The same problem applies to interactive items. Opening cabinets or footlockers is strangely difficult, while grabbing items off a table involves working with an unreliable context-sensitive prompt that isn’t as easy to use as I’d like. 

into the radius quest 2

The physics are equally difficult to work with. Objects in your environment will frequently shoot off in random directions like they’ve been greased, getting lost in ground clutter or ricocheting off into the distance. It wasn’t unusual to lose an empty pistol magazine or a thrown knife because they struck to the ground and glitched through it.

Ordinarily, I wouldn’t ding a game too harshly for physics glitches, but if there’s one thing Into the Radius has going for it, it’s a relentless sense of immersion.
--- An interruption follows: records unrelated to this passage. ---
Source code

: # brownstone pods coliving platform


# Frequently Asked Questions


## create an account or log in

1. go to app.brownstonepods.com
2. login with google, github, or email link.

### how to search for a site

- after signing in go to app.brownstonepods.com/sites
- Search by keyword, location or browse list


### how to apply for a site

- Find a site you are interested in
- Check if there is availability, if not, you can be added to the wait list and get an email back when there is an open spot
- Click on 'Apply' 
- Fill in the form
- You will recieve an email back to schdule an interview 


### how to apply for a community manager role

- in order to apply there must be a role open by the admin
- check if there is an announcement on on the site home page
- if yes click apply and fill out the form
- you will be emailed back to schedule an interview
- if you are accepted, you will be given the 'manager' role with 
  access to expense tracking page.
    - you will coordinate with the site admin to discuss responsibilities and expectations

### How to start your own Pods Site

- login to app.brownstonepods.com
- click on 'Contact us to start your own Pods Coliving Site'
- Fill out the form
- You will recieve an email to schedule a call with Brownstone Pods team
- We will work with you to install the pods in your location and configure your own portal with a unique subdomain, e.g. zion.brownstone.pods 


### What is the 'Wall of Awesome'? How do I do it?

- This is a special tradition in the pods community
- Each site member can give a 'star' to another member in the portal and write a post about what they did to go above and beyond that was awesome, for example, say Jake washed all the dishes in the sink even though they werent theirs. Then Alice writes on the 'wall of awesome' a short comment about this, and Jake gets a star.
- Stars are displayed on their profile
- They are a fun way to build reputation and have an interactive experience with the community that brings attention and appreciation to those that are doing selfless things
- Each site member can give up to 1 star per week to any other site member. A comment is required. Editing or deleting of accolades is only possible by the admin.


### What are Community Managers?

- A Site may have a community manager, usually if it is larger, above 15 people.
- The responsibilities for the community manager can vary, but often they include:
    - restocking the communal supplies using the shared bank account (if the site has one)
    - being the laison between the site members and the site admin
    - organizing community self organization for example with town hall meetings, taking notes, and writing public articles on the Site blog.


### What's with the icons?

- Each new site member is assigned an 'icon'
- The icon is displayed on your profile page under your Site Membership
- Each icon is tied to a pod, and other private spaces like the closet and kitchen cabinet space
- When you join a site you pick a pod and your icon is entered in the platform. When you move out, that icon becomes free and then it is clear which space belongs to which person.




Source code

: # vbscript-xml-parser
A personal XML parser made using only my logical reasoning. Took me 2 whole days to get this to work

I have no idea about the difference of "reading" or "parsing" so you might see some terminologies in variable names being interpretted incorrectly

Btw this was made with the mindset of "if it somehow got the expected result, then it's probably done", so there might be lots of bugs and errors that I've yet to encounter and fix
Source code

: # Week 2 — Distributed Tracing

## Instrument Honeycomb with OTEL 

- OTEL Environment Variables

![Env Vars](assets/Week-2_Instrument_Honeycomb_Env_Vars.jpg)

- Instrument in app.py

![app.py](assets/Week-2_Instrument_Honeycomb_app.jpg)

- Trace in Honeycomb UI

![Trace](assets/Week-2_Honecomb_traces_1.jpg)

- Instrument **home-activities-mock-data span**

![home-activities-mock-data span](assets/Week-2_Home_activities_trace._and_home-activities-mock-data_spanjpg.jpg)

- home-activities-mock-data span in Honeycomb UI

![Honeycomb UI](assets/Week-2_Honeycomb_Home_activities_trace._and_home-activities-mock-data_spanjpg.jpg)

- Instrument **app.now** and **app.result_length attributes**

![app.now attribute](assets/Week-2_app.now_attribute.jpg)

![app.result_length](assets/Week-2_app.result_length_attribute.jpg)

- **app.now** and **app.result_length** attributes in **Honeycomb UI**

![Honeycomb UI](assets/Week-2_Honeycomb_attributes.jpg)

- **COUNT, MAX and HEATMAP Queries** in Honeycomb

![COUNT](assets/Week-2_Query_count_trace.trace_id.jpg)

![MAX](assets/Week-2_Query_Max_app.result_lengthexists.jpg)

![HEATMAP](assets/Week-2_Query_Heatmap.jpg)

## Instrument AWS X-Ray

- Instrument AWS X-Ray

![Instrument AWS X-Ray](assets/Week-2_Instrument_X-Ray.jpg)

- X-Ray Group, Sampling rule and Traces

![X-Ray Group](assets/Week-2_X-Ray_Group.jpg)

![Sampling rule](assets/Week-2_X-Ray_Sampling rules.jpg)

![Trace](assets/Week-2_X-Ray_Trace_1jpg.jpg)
Having to scrounge for every individual resource, including items like pistol magazines that other games usually gloss over, is part of the experience. Losing one of those resources to a random glitch or bug, immediately drops you out of the simulation.

These problems were already present in the earlier PC VR release of Into the Radius, but the Quest 2 release also features substantially lower-end graphics. Nine times out of ten, this doesn’t have a serious impact on the experience, but it also means that sometimes small objects will easily blend into their environment and navigating a room in the dark is an exercise in futility. In my playthrough, I also encountered a bug that displayed the visual effects of the Radius’ lethal anomalous zones (which are supposed to be invisible, unless you use probes) at all times, allowing me to circumvent one of the game’s major mechanics. 

into the radius quest 2

Into the Radius Quest 2 Review: Final Verdict

There’s a lot that Into the Radius does right, but it’s a one-step-forward, one-step-back situation. It’s one of the most immersive survival games in VR, but being ported to the Quest 2 only furthers its issues with bland visuals, dodgy physics and imprecise interactions.

It’s a series of annoyances that would be easy to brush off in a lot of other games, but Into twhe Radius’s emphasis on resource scarcity and precision under fire makes them maddening. A few years down the line, tighter physics and advances in standalone hardware could make these non-issues, but for now, it leaves Into the Radius as an interesting but flawed experience.

Despite the hitches, Into the Radius will be well worth your time if you’re looking for a creepy, all-or-nothing survival sim, but its reach distinctly exceeds its grasp.